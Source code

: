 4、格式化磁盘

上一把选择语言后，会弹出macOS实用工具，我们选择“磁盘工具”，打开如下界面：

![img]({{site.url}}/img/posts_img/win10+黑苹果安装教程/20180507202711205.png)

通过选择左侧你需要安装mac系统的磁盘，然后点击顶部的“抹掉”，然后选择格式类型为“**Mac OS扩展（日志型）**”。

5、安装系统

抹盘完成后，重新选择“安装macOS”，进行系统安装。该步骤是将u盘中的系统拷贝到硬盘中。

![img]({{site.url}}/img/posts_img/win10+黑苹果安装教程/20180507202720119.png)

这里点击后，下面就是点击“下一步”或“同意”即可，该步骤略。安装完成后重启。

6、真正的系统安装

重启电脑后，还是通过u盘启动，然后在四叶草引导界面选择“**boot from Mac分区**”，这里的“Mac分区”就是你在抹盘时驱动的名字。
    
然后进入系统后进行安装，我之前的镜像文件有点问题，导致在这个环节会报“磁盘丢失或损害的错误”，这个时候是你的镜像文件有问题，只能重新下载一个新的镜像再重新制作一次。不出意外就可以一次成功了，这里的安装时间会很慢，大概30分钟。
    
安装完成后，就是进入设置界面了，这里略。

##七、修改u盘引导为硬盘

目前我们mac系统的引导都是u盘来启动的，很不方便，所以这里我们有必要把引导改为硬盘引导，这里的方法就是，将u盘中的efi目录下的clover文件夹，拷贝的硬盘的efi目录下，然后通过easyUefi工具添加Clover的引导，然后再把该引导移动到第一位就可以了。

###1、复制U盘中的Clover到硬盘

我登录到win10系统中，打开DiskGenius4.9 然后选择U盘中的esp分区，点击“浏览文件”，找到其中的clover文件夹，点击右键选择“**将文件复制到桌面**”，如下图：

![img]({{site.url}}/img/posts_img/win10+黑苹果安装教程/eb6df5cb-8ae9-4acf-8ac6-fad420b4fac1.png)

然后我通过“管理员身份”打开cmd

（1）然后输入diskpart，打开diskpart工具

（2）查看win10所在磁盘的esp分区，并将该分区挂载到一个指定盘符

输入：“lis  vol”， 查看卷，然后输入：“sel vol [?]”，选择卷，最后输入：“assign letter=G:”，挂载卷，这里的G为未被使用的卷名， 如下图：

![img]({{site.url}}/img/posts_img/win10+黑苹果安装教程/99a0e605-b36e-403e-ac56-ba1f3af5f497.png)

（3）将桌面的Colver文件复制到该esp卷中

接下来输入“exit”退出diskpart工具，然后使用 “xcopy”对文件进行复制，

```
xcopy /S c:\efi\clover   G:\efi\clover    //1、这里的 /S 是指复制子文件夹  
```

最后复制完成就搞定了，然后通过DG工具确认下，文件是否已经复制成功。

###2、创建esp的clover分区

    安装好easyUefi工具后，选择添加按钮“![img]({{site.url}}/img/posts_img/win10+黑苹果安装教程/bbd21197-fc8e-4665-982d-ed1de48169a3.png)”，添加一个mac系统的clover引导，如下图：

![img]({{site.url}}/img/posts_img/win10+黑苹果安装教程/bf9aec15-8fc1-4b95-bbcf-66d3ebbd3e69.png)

**WHAT YOU SHOULD DO**
If a line in the records above contains the word "xcopy", copy it.

**OUTPUT BELOW**
接下来输入“exit”退出diskpart工具，然后使用 “xcopy”对文件进行复制，
xcopy /S c:\efi\clover   G:\efi\clover    //1、这里的 /S 是指复制子文件夹  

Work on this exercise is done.